The hall fell quiet and an odd, hollow sort of calm settled over me as I stood in the wreckage. I did it, I beat him. So why didn’t I feel better?
Reflecting on my internal unrest would have to wait. I wasn’t done yet.
I felt the Talisman work to staunch the flow of blood from my wounds on my arms and back. With a gesture, I recalled the nightstick. It leaped up and returned to its holster as I crossed the rest of the hall to inspect where Waylon had been trying to escape to.
I rounded the corner and came upon a simple, dark oak door. Beyond it I felt.... Nothing... No emotion or people, not even remnants of memory. I didnt even detect the subtle whiff of a Watcher’s presence.
I grabbed the door handle and turned it when the sharp pain coursed through my head again, bringing with it visions of Annabell inside a small cage on the floor. The image passed, leaving a single emotion in its wake. Ecstatic, taunting joy. Whatever was down there with her, had shown me the girl on purpose. It wanted me to come after her.
I opened the door, revealing a downward spiraling staircase and could still sense nothing else. I turned back, and saw Leo in the hall.

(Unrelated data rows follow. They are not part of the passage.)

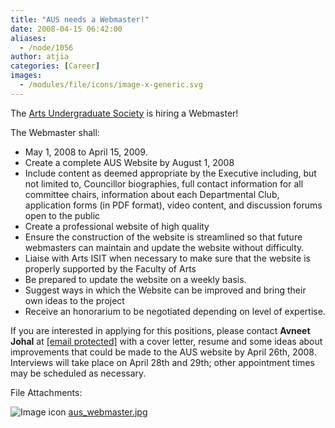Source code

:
 ```yaml
---
title: "AUS needs a Webmaster!"
date: 2008-04-15 06:42:00
aliases:
  - /node/1056
author: atjia
categories: [Career]
images:
  - /modules/file/icons/image-x-generic.svg
---
```


The [Arts Undergraduate Society](http://www.aus.ubc.ca/) is hiring a Webmaster!

The Webmaster shall:

*   May 1, 2008 to April 15, 2009.
*   Create a complete AUS Website by August 1, 2008
*   Include content as deemed appropriate by the Executive including, but not limited to, Councillor biographies, full contact information for all committee chairs, information about each Departmental Club, application forms (in PDF format), video content, and discussion forums open to the public
*   Create a professional website of high quality
*   Ensure the construction of the website is streamlined so that future webmasters can maintain and update the website without difficulty.
*   Liaise with Arts ISIT when necessary to make sure that the website is properly supported by the Faculty of Arts
*   Be prepared to update the website on a weekly basis.
*   Suggest ways in which the Website can be improved and bring their own ideas to the project
*   Receive an honorarium to be negotiated depending on level of expertise.

If you are interested in applying for this positions, please contact **Avneet Johal** at [\[email protected\]](/cdn-cgi/l/email-protection#41203432313324322825242f3501262c20282d6f222e2c) with a cover letter, resume and some ideas about improvements that could be made to the AUS website by April 26th, 2008. Interviews will take place on April 28th and 29th; other appointment times may be scheduled as necessary.

File Attachments: 

 ![Image icon](/modules/file/icons/image-x-generic.svg "image/jpeg") [aus\_webmaster.jpg](https://ubccsss.org/files/aus_webmaster.jpg)
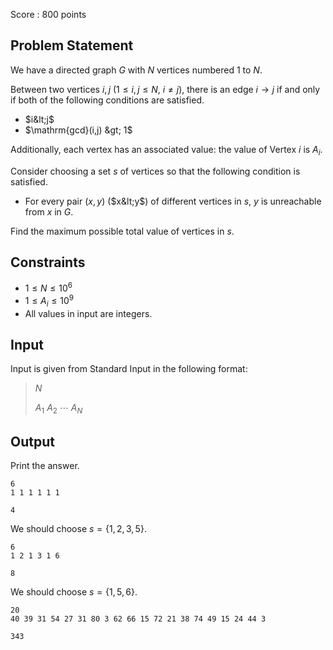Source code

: Score : $800$ points

## Problem Statement

We have a directed graph $G$ with $N$ vertices numbered $1$ to $N$.

Between two vertices $i,j$ ($1 \leq i,j \leq N$, $i \neq j$), there is an edge $i \to j$ if and only if both of the following conditions are satisfied.

- $i&lt;j$
- $\mathrm{gcd}(i,j) &gt; 1$

Additionally, each vertex has an associated value: the value of Vertex $i$ is $A_i$.

Consider choosing a set $s$ of vertices so that the following condition is satisfied.

- For every pair $(x,y)$ ($x&lt;y$) of different vertices in $s$, $y$ is unreachable from $x$ in $G$.

Find the maximum possible total value of vertices in $s$.

## Constraints

- $1 \leq N \leq 10^6$
- $1 \leq A_i \leq 10^9$
- All values in input are integers.

## Input

Input is given from Standard Input in the following format:

> $N$
> 
> $A_1$ $A_2$ $\cdots$ $A_N$

## Output

Print the answer.

```input1
6
1 1 1 1 1 1
```

```output1
4
```

We should choose $s=\{1,2,3,5\}$.

```input2
6
1 2 1 3 1 6
```

```output2
8
```

We should choose $s=\{1,5,6\}$.

```input3
20
40 39 31 54 27 31 80 3 62 66 15 72 21 38 74 49 15 24 44 3
```

```output3
343
```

He looked worried.
“What’s down there?” I asked.
He rolled his shoulders back and tried to hide his concern. “...The girl is,” he answered simply.
I swallowed my nerves, “Right,” I said.
I passed through the entrance and took the first few steps down. But as I did, the door swung closed behind me with a snap, making me jump. I spun to face the door, when an odd weight slowly fell on my shoulders and something drew my attention down. I looked at the talisman on my chest and watched in disbelief as the light emanating from the sapphire slowly dimmed, then went out.